Je ne crois pas qu’il y ait beaucoup de technologies qui essaient d’accompagner cet effort. Ma raison d’être parmi vous ce soir, c’est que je pense que " les arbres de connaissances " sont une technologie de soutien à cet accompagnement, à cette mutualisation, au partage de connaissance. Il va falloir qu’elle fasse quoi cette technologie? D’abord elle doit montrer aux gens, c’est ce qu’est ce " nous " ? ce groupe classe ensemble ? Cet ensemble d’établissement ? Ce que c’est que ce collectif de gens qui travaillent en même temps dans une entreprise ? Ces gens qui, dans un quartier, font des choses ensemble et essaient de s’entraider ? Ensuite elle va devoir me montrer où je suis par rapport à ce " nous " ? Quel problème je me pose ? Quelles solutions j’élabore ? Qu’est-ce qui peut m’aider à l’élaboration de ces solutions ? Qui peut m’aider à l’élaboration des solutions ?

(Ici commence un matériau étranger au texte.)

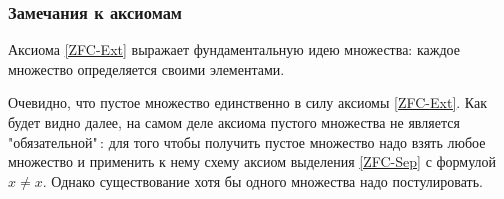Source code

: \documentclass{article}
\begin{document}
\subsubsection{Замечания к аксиомам}

    \begin{remark}
        \label{rem:zfc-ext}
        Аксиома \ref{ZFC-Ext} выражает фундаментальную идею множества: каждое множество определяется своими элементами.
    \end{remark}

    \begin{remark}
        \label{rem:zfc-empty}
        Очевидно, что пустое множество единственно в силу аксиомы \ref{ZFC-Ext}. Как будет видно далее, на самом деле аксиома пустого множества не является "обязательной"\,: для того чтобы получить пустое множество надо взять любое множество и применить к нему схему аксиом выделения \ref{ZFC-Sep} с формулой \(x \ne x\). Однако существование хотя бы одного множества надо постулировать.
    \end{remark}
\end{document}
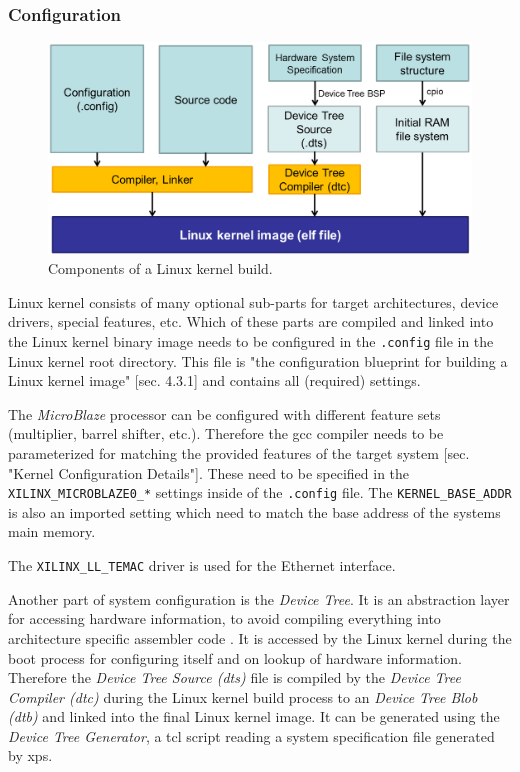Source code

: \subsubsection{Configuration}

\begin{figure}
	\centering
	\includegraphics[width=.6\textwidth]{linux-config-build.png}
	\caption{Components of a Linux kernel build.}
\end{figure}

Linux kernel consists of many optional sub-parts for target architectures, device drivers, special features, etc. Which of these parts are compiled and linked into the Linux kernel binary image needs to be configured in the \texttt{.config} file in the Linux kernel root directory. This file is "the configuration blueprint for building a Linux kernel image" \cite{linuxPrimer}[sec. 4.3.1] and contains all (required) settings.

The \textit{MicroBlaze} processor can be configured with different feature sets (multiplier, barrel shifter, etc.). Therefore the \gls{gcc} compiler needs to be parameterized for matching the provided features of the target system \cite{mb_linux}[sec. "Kernel Configuration Details"]. These need to be specified in the \texttt{XILINX\_MICROBLAZE0\_*} settings inside of the \texttt{.config} file. The \texttt{KERNEL\_BASE\_ADDR} is also an imported setting which need to match the base address of the systems main memory.

The \texttt{XILINX\_LL\_TEMAC} driver is used for the Ethernet interface.

Another part of system configuration is the \textit{Device Tree}. It is an abstraction layer for accessing hardware information, to avoid compiling everything into architecture specific assembler code \cite{device_tree}. It is accessed by the Linux kernel during the boot process for configuring itself and on lookup of hardware information. Therefore the \textit{Device Tree Source (dts)} file is compiled by the \textit{Device Tree Compiler (dtc)} during the Linux kernel build process to an \textit{Device Tree Blob (dtb)} and linked into the final Linux kernel image. It can be generated using the \textit{Device Tree Generator}, a \gls{tcl} script reading a system specification file generated by \gls{xps}.
\\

Si cette technologie fait ça, elle donnera sens au collectif , elle me persuadera de l’existence de ce collectif, il pourra devenir un concept performant pour organiser mon rapport au monde. Soyons bien clair, cette approche n’est pas une approche collectiviste, il ne s’agit pas de définir des groupes sociaux avec des finalités génériques auxquelles les gens doivent s’y soumettre. Il s’agit bien d’un " nous " c’est-à-dire un ensemble de " je ". Mais un ensemble de " je " qui ne se pensent pas comme séparés des uns des autres, mais se mêlant les uns avec les autres, partageant des choses les uns avec les autres, métissant leurs connaissances.
Avant de vous montrer les arbres de connaissances, je pense qu’il y a une autre technologie qui fait cela, et qui, à mon avis, est la vraie révolution de ces dernières années.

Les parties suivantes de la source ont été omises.